§ **GOAL OF THE EXERCISE**: Drop the pictures, then extract the listing word for word.

DATASET CONTENT Start Marker

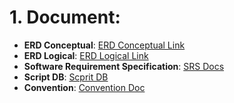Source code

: # 1. Document:
  - **ERD Conceptual**: [ERD Conceptual Link](https://app.diagrams.net/?fbclid=IwAR19vrawCD_buNK1dLAyonAMoD3XLVBgotAgH3yV4yKDyEntSnOD5W-3FbM#G1VWMSXI7_xsZstSaEFA7KYgjnKrIsm4Z7#%7B%22pageId%22%3A%225jaouxP-RilYuwMk7Iau%22%7D)
  - **ERD Logical**: [ERD Logical Link](https://lucid.app/lucidchart/1484f453-a665-436b-b934-5184306698c2/edit?viewport_loc=-317%2C-326%2C2981%2C1379%2C0_0&invitationId=inv_5074ac7e-6182-44f0-8591-bed1be3e5404)
  - **Software Requirement Specification**: [SRS Docs](https://docs.google.com/document/d/1yylfV6s3aSbeZ0zwm6OJxEWs1DEws70K/edit)
  - **Script DB**: [Scprit DB](https://docs.google.com/document/d/1NlSp4jUJWsJ1G5izzi8Ub7ITB-msVsUR1jowwB7oH_4/edit?usp=sharing)
  - **Convention**: [Convention Doc](https://docs.google.com/document/d/1DGbp35IWrPW9KoJS4viYBkKdkMXpaBgWTAxDkV8a1CY/edit?usp=sharing)
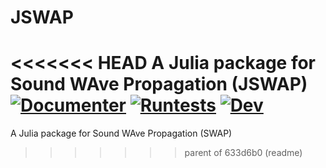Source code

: # JSWAP
<<<<<<< HEAD
 A Julia package for Sound WAve Propagation (JSWAP)
[![Documenter](https://github.com/deconvolution/JSWAP/actions/workflows/Documenter.yml/badge.svg)](https://github.com/deconvolution/JSWAP/actions/workflows/Documenter.yml)
[![Runtests](https://github.com/deconvolution/JSWAP/actions/workflows/Runtests.yml/badge.svg)](https://github.com/deconvolution/JSWAP/actions/workflows/Runtests.yml)
[![Dev](https://img.shields.io/badge/docs-dev-blue.svg)](https://deconvolution.github.io/JSWAP/dev/)
=======
 A Julia package for Sound WAve Propagation (SWAP)
>>>>>>> parent of 633d6b0 (readme)
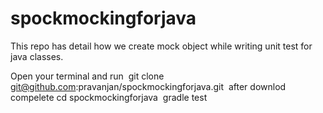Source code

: # spockmockingforjava
This repo has detail how we create mock object while writing unit test for java classes. 

Open your terminal and run 
git clone git@github.com:pravanjan/spockmockingforjava.git 
after downlod compelete
cd  spockmockingforjava 
gradle test
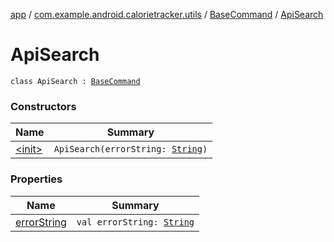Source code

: [app](../../../index.md) / [com.example.android.calorietracker.utils](../../index.md) / [BaseCommand](../index.md) / [ApiSearch](./index.md)

# ApiSearch

`class ApiSearch : `[`BaseCommand`](../index.md)

### Constructors

| Name | Summary |
|---|---|
| [&lt;init&gt;](-init-.md) | `ApiSearch(errorString: `[`String`](https://kotlinlang.org/api/latest/jvm/stdlib/kotlin/-string/index.html)`)` |

### Properties

| Name | Summary |
|---|---|
| [errorString](error-string.md) | `val errorString: `[`String`](https://kotlinlang.org/api/latest/jvm/stdlib/kotlin/-string/index.html) |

DATASET CONTENT End Marker

§ **SOLUTION TO THIS PROBLEM**:
Source code

: # 1. Document:
  - **ERD Conceptual**: [ERD Conceptual Link](https://app.diagrams.net/?fbclid=IwAR19vrawCD_buNK1dLAyonAMoD3XLVBgotAgH3yV4yKDyEntSnOD5W-3FbM#G1VWMSXI7_xsZstSaEFA7KYgjnKrIsm4Z7#%7B%22pageId%22%3A%225jaouxP-RilYuwMk7Iau%22%7D)
  - **ERD Logical**: [ERD Logical Link](https://lucid.app/lucidchart/1484f453-a665-436b-b934-5184306698c2/edit?viewport_loc=-317%2C-326%2C2981%2C1379%2C0_0&invitationId=inv_5074ac7e-6182-44f0-8591-bed1be3e5404)
  - **Software Requirement Specification**: [SRS Docs](https://docs.google.com/document/d/1yylfV6s3aSbeZ0zwm6OJxEWs1DEws70K/edit)
  - **Script DB**: [Scprit DB](https://docs.google.com/document/d/1NlSp4jUJWsJ1G5izzi8Ub7ITB-msVsUR1jowwB7oH_4/edit?usp=sharing)
  - **Convention**: [Convention Doc](https://docs.google.com/document/d/1DGbp35IWrPW9KoJS4viYBkKdkMXpaBgWTAxDkV8a1CY/edit?usp=sharing)
Source code

: # JSWAP
<<<<<<< HEAD
 A Julia package for Sound WAve Propagation (JSWAP)
[![Documenter](https://github.com/deconvolution/JSWAP/actions/workflows/Documenter.yml/badge.svg)](https://github.com/deconvolution/JSWAP/actions/workflows/Documenter.yml)
[![Runtests](https://github.com/deconvolution/JSWAP/actions/workflows/Runtests.yml/badge.svg)](https://github.com/deconvolution/JSWAP/actions/workflows/Runtests.yml)
[![Dev](https://img.shields.io/badge/docs-dev-blue.svg)](https://deconvolution.github.io/JSWAP/dev/)
=======
 A Julia package for Sound WAve Propagation (SWAP)
>>>>>>> parent of 633d6b0 (readme)
Source code

: # spockmockingforjava
This repo has detail how we create mock object while writing unit test for java classes. 

Open your terminal and run 
git clone git@github.com:pravanjan/spockmockingforjava.git 
after downlod compelete
cd  spockmockingforjava 
gradle test
Source code

: [app](../../../index.md) / [com.example.android.calorietracker.utils](../../index.md) / [BaseCommand](../index.md) / [ApiSearch](./index.md)

# ApiSearch

`class ApiSearch : `[`BaseCommand`](../index.md)

### Constructors

| Name | Summary |
|---|---|
| [&lt;init&gt;](-init-.md) | `ApiSearch(errorString: `[`String`](https://kotlinlang.org/api/latest/jvm/stdlib/kotlin/-string/index.html)`)` |

### Properties

| Name | Summary |
|---|---|
| [errorString](error-string.md) | `val errorString: `[`String`](https://kotlinlang.org/api/latest/jvm/stdlib/kotlin/-string/index.html) |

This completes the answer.